On 7/28/25 08:02, Tomasz Kaminski wrote:
On Sun, Jul 27, 2025 at 2:47 PM Luc Grosheintz <luc.groshei...@gmail.com>
wrote:
The methods layout_{left,right}::mapping::stride are defined
as
\prod_{i = 0}^r E[i]
\prod_{i = r+1}^n E[i]
This is computed as the product of a pre-comupted static product and the
product of the required dynamic extents.
Disassembly shows that even for low-rank extents, i.e. rank == 1 and
rank == 2, with at least one dynamic extent, the generated code loads
two values; and then runs the loop over at most one element, e.g.
220: 48 8b 0c f5 00 00 00 mov rcx,QWORD PTR [rsi*8+0x0]
227: 00
228: 48 8b 04 f5 00 00 00 mov rax,QWORD PTR [rsi*8+0x0]
22f: 00
230: 48 c1 e1 02 shl rcx,0x2
234: 74 1a je 250 <stride_left_d5+0x30>
236: 48 01 f9 add rcx,rdi
239: 0f 1f 80 00 00 00 00 nop DWORD PTR [rax+0x0]
240: 48 63 17 movsxd rdx,DWORD PTR [rdi]
243: 48 83 c7 04 add rdi,0x4
247: 48 0f af c2 imul rax,rdx
24b: 48 39 f9 cmp rcx,rdi
24e: 75 f0 jne 240 <stride_left_d5+0x20>
250: c3 ret
If there's no dynamic extents, it simply loads the precomputed product
of static extents.
For rank == 1 the answer is constant `1`; for rank == 2 it's either 1 or
extents.extent(k), with k == 0 for layout_left and k == 1 for
layout_right.
Consider,
using Ed = std::extents<int, dyn>;
int stride_left_d(const std::layout_left::mapping<Ed>& m, size_t r)
{ return m.stride(r); }
using E3d = std::extents<int, 3, dyn>;
int stride_left_3d(const std::layout_left::mapping<E3d>& m, size_t r)
{ return m.stride(r); }
using Ed5 = std::extents<int, dyn, 5>;
int stride_left_d5(const std::layout_left::mapping<Ed5>& m, size_t r)
{ return m.stride(r); }
The optimized code for these three cases is:
0000000000000060 <stride_left_d>:
60: b8 01 00 00 00 mov eax,0x1
65: c3 ret
0000000000000090 <stride_left_3d>:
90: 48 83 fe 01 cmp rsi,0x1
94: 19 c0 sbb eax,eax
96: 83 e0 fe and eax,0xfffffffe
99: 83 c0 03 add eax,0x3
9c: c3 ret
00000000000000a0 <stride_left_d5>:
a0: b8 01 00 00 00 mov eax,0x1
a5: 48 85 f6 test rsi,rsi
a8: 74 02 je ac <stride_left_d5+0xc>
aa: 8b 07 mov eax,DWORD PTR [rdi]
ac: c3 ret
For rank == 1 it simply returns 1 (as expected). For rank == 2, it
either implements a branchless formula, or conditionally loads one
value. In all cases involving a dynamic extent this seems like it's
always doing clearly less work, both in terms of computation and loads.

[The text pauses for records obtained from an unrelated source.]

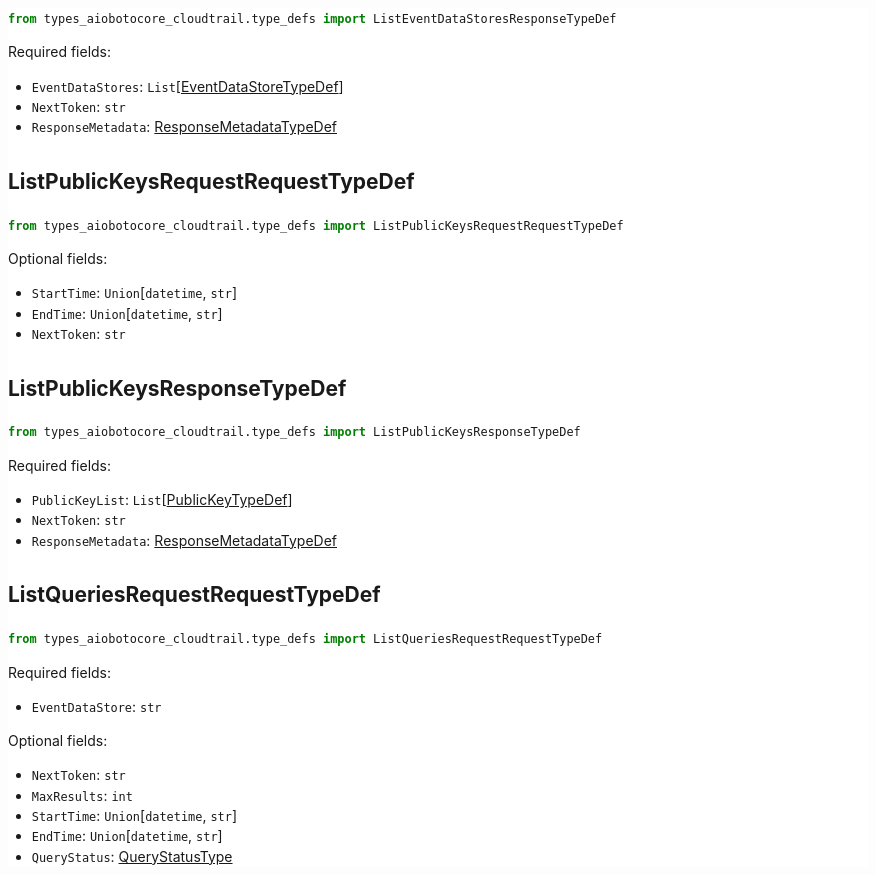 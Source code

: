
 ```python
from types_aiobotocore_cloudtrail.type_defs import ListEventDataStoresResponseTypeDef
```

Required fields:

- `EventDataStores`:
  `List`\[[EventDataStoreTypeDef](./type_defs.md#eventdatastoretypedef)\]
- `NextToken`: `str`
- `ResponseMetadata`:
  [ResponseMetadataTypeDef](./type_defs.md#responsemetadatatypedef)

<a id="listpublickeysrequestrequesttypedef"></a>

## ListPublicKeysRequestRequestTypeDef

```python
from types_aiobotocore_cloudtrail.type_defs import ListPublicKeysRequestRequestTypeDef
```

Optional fields:

- `StartTime`: `Union`\[`datetime`, `str`\]
- `EndTime`: `Union`\[`datetime`, `str`\]
- `NextToken`: `str`

<a id="listpublickeysresponsetypedef"></a>

## ListPublicKeysResponseTypeDef

```python
from types_aiobotocore_cloudtrail.type_defs import ListPublicKeysResponseTypeDef
```

Required fields:

- `PublicKeyList`:
  `List`\[[PublicKeyTypeDef](./type_defs.md#publickeytypedef)\]
- `NextToken`: `str`
- `ResponseMetadata`:
  [ResponseMetadataTypeDef](./type_defs.md#responsemetadatatypedef)

<a id="listqueriesrequestrequesttypedef"></a>

## ListQueriesRequestRequestTypeDef

```python
from types_aiobotocore_cloudtrail.type_defs import ListQueriesRequestRequestTypeDef
```

Required fields:

- `EventDataStore`: `str`

Optional fields:

- `NextToken`: `str`
- `MaxResults`: `int`
- `StartTime`: `Union`\[`datetime`, `str`\]
- `EndTime`: `Union`\[`datetime`, `str`\]
- `QueryStatus`: [QueryStatusType](./literals.md#querystatustype)
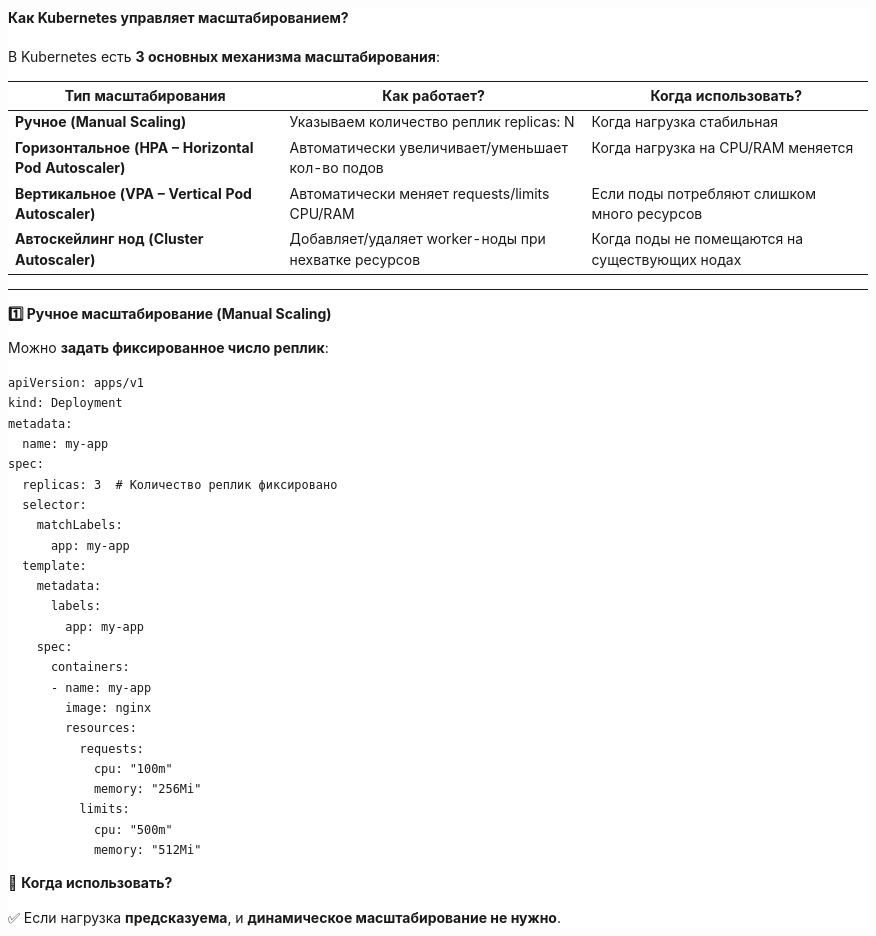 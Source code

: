 #### Как Kubernetes управляет масштабированием?

  

В Kubernetes есть **3 основных механизма масштабирования**:

|**Тип масштабирования**|**Как работает?**|**Когда использовать?**|
|---|---|---|
|**Ручное (Manual Scaling)**|Указываем количество реплик replicas: N|Когда нагрузка стабильная|
|**Горизонтальное (HPA – Horizontal Pod Autoscaler)**|Автоматически увеличивает/уменьшает кол-во подов|Когда нагрузка на CPU/RAM меняется|
|**Вертикальное (VPA – Vertical Pod Autoscaler)**|Автоматически меняет requests/limits CPU/RAM|Если поды потребляют слишком много ресурсов|
|**Автоскейлинг нод (Cluster Autoscaler)**|Добавляет/удаляет worker-ноды при нехватке ресурсов|Когда поды не помещаются на существующих нодах|
  

---

**1️⃣ Ручное масштабирование (Manual Scaling)**

  

Можно **задать фиксированное число реплик**:

```
apiVersion: apps/v1
kind: Deployment
metadata:
  name: my-app
spec:
  replicas: 3  # Количество реплик фиксировано
  selector:
    matchLabels:
      app: my-app
  template:
    metadata:
      labels:
        app: my-app
    spec:
      containers:
      - name: my-app
        image: nginx
        resources:
          requests:
            cpu: "100m"
            memory: "256Mi"
          limits:
            cpu: "500m"
            memory: "512Mi"
```

📌 **Когда использовать?**

✅ Если нагрузка **предсказуема**, и **динамическое масштабирование не нужно**.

For rank == 2, it trades loading one value for a branchless sequence of
four instructions that don't require loading any values.
I will put this optimization into the __fwd_prod and __rev_pord functions,
so it will be applied for all uses. This will also avoid us creating this
caching
tables for such small ranks.
The problem is that we don't have the same amount of information in
the stride and __fwd_prod. The valid values for __r are 1, ..., rank;
for __fwd_prod it's inclusive, while in stride it's exclusive. Therefore,
we can do the optimization with one comparison less in stride than in
__fwd_prod.
I purposefully checked mdspan::size (part of the previous commit); and
on optimized builds it fully unrolls the loop and does everything
automatically, meaning it doesn't need help and we're not repeating
the same optimization several times.
As for avoiding the tables for small ranks, we can refactor _RevProd
as follows:
template<size_t... _Extents>
struct _RevProd
{
size_t _S_value(size_t i)
{ return _S_data[i]; }
private:
array _S_data = consteval ...;
}
and use partial specialization to eliminate _S_data.
libstdc++-v3/ChangeLog:
* include/std/mdspan (layout_left::mapping::stride): Optimize
for rank <= 2.
(layout_right::mapping::stride): Ditto.
Signed-off-by: Luc Grosheintz <luc.groshei...@gmail.com>
---
libstdc++-v3/include/std/mdspan | 14 ++++++++++++--
1 file changed, 12 insertions(+), 2 deletions(-)
diff --git a/libstdc++-v3/include/std/mdspan
b/libstdc++-v3/include/std/mdspan
index 06ccf3e3827..f288af96cdb 100644
--- a/libstdc++-v3/include/std/mdspan
+++ b/libstdc++-v3/include/std/mdspan
@@ -652,7 +652,12 @@ _GLIBCXX_BEGIN_NAMESPACE_VERSION
requires (extents_type::rank() > 0)
{
__glibcxx_assert(__i < extents_type::rank());
- return __mdspan::__fwd_prod(_M_extents, __i);
+ if constexpr (extents_type::rank() == 1)
+ return 1;
+ else if constexpr (extents_type::rank() == 2)
+ return __i == 0 ? 1 : _M_extents.extent(0);
+ else
+ return __mdspan::__fwd_prod(_M_extents, __i);
}
template<typename _OExtents>
@@ -797,7 +802,12 @@ _GLIBCXX_BEGIN_NAMESPACE_VERSION
requires (extents_type::rank() > 0)
{
__glibcxx_assert(__i < extents_type::rank());
- return __mdspan::__rev_prod(_M_extents, __i);
+ if constexpr (extents_type::rank() == 1)
+ return 1;
+ else if constexpr (extents_type::rank() == 2)
+ return __i == 0 ? _M_extents.extent(1) : 1;
+ else
+ return __mdspan::__rev_prod(_M_extents, __i);
}
template<typename _OExtents>
--
2.50.0